Exercise goal
Leave the pictures aside. Retype exactly the lines from the top of the data below through the one holding "Define constants $a$".

Entries provided

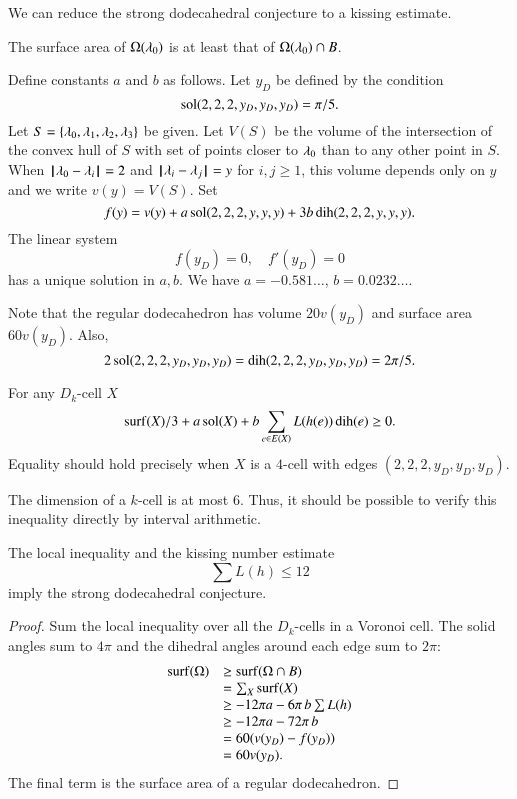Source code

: We can reduce the strong dodecahedral conjecture to a kissing estimate.

\begin{lemma} The surface area of $\Omega(\lambda_0)$ is at least that
of $\Omega(\lambda_0)\cap B$.
\end{lemma}

\begin{definition}
Define constants $a$ and $b$ as follows.  Let $y_D$ be defined
by the condition
$$
\operatorname{sol}(2,2,2,y_D,y_D,y_D) = \pi/5.
$$
Let $S=\{\lambda_0,\lambda_1,\lambda_2,\lambda_3\}$ be given.  Let $V(S)$ be the
volume of the intersection of the convex hull of $S$ with set of points closer to $\lambda_0$ than to any other point in $S$.  When ${\hskip0.1em|\hskip-0.15em|\hskip0.1em}\lambda_0 - \lambda_i{\hskip0.1em|\hskip-0.15em|\hskip0.1em} = 2$ and ${\hskip0.1em|\hskip-0.15em|\hskip0.1em}\lambda_i - \lambda_j{\hskip0.1em|\hskip-0.15em|\hskip0.1em} = y$ for $i,j\ge 1$, this volume depends
only on $y$ and we write $v(y) = V(S)$.  Set
$$
f(y) = v(y) + a \operatorname{sol}(2,2,2,y,y,y) + 3 b \operatorname{dih}(2,2,2,y,y,y).
$$
The linear system
$$
f(y_D) = 0,\quad f'(y_D) = 0
$$
has a unique solution in $a,b$.  We have $a=-0.581\ldots$, $b=0.0232\ldots$.
\end{definition}

Note that the regular dodecahedron has volume $20 v(y_D)$ and surface area $60 v(y_D)$.  Also,
$$
2\operatorname{sol}(2,2,2,y_D,y_D,y_D) =\operatorname{dih}(2,2,2,y_D,y_D,y_D)=2\pi/5.
$$

\begin{conjecture}  For any $D_k$-cell $X$
$$
{\operatorname{surf}}(X)/3 + a \operatorname{sol}(X) + b \sum_{e\in E(X)} L(h(e)) \operatorname{dih}(e) \ge 0.
$$
Equality should hold precisely when $X$ is a $4$-cell with edges
$(2,2,2,y_D,y_D,y_D)$.
\end{conjecture}

\begin{note} %
The dimension of a $k$-cell is at most $6$.  Thus, it should be possible to verify this inequality directly by interval arithmetic.
\end{note}

\begin{lemma}  The local inequality and the kissing number estimate
$$
\sum L(h) \le 12
$$
imply the strong dodecahedral conjecture.
\end{lemma}

\begin{proof} 
Sum the local inequality over all the $D_k$-cells in a Voronoi cell.  The solid angles sum to $4\pi$ and the dihedral angles around each edge sum to $2\pi$:
$$
\begin{array}{lll}
{\operatorname{surf}}(\Omega) &\ge {\operatorname{surf}}(\Omega\cap B)\\
&=\sum_X {\operatorname{surf}}(X)\\
&\ge -12\pi a - 6\pi\, b  \sum L(h)\\
&\ge -12\pi a - 72\pi\, b\\
&= 60 (v(y_D) - f(y_D))\\
&= 60 v(y_D).\\
\end{array}
$$
The final term is the surface area of a regular dodecahedron.
\end{proof}

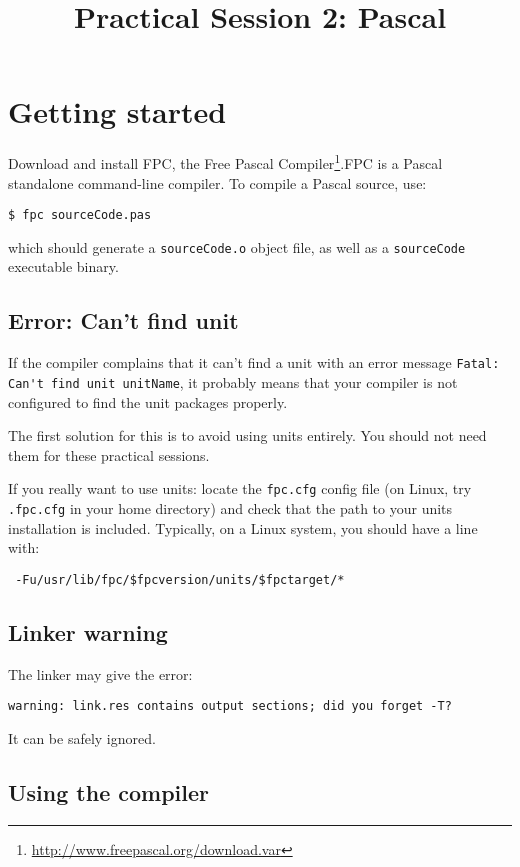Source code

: \documentclass{../../tp}
\title{Practical Session 2: Pascal}
\author{}
\begin{document}
\maketitle


\section{Getting started}

Download and install \textsf{FPC}, the \textsf{Free Pascal Compiler}\footnote{ \url{http://www.freepascal.org/download.var}}.\textsf{FPC} is a \textsf{Pascal} standalone command-line compiler. To compile a \textsf{Pascal} source, use: 

\verb|$ fpc sourceCode.pas|

which should generate a \verb|sourceCode.o| object file, as well as a \verb|sourceCode| executable binary.

\subsection{Error: Can't find unit}

If the compiler complains that it can't find a unit with an error message \verb|Fatal: Can't find unit unitName|, it probably means that your compiler is not configured to find the unit packages properly.

The first solution for this is to avoid using units entirely. You should not need them for these practical sessions.

If you really want to use units: locate the \verb|fpc.cfg| config file (on Linux, try \verb|.fpc.cfg| in your home directory) and check that the path to your units installation is included. Typically, on a Linux system, you should have a line with:

\verb| -Fu/usr/lib/fpc/$fpcversion/units/$fpctarget/*|

\subsection{Linker warning}

The linker may give the error:

\verb|warning: link.res contains output sections; did you forget -T?|

It can be safely ignored. 

\subsection{Using the compiler}
\end{document}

Completed exercise
Source code

: We can reduce the strong dodecahedral conjecture to a kissing estimate.

\begin{lemma} The surface area of $\Omega(\lambda_0)$ is at least that
of $\Omega(\lambda_0)\cap B$.
\end{lemma}

\begin{definition}
Define constants $a$ and $b$ as follows.  Let $y_D$ be defined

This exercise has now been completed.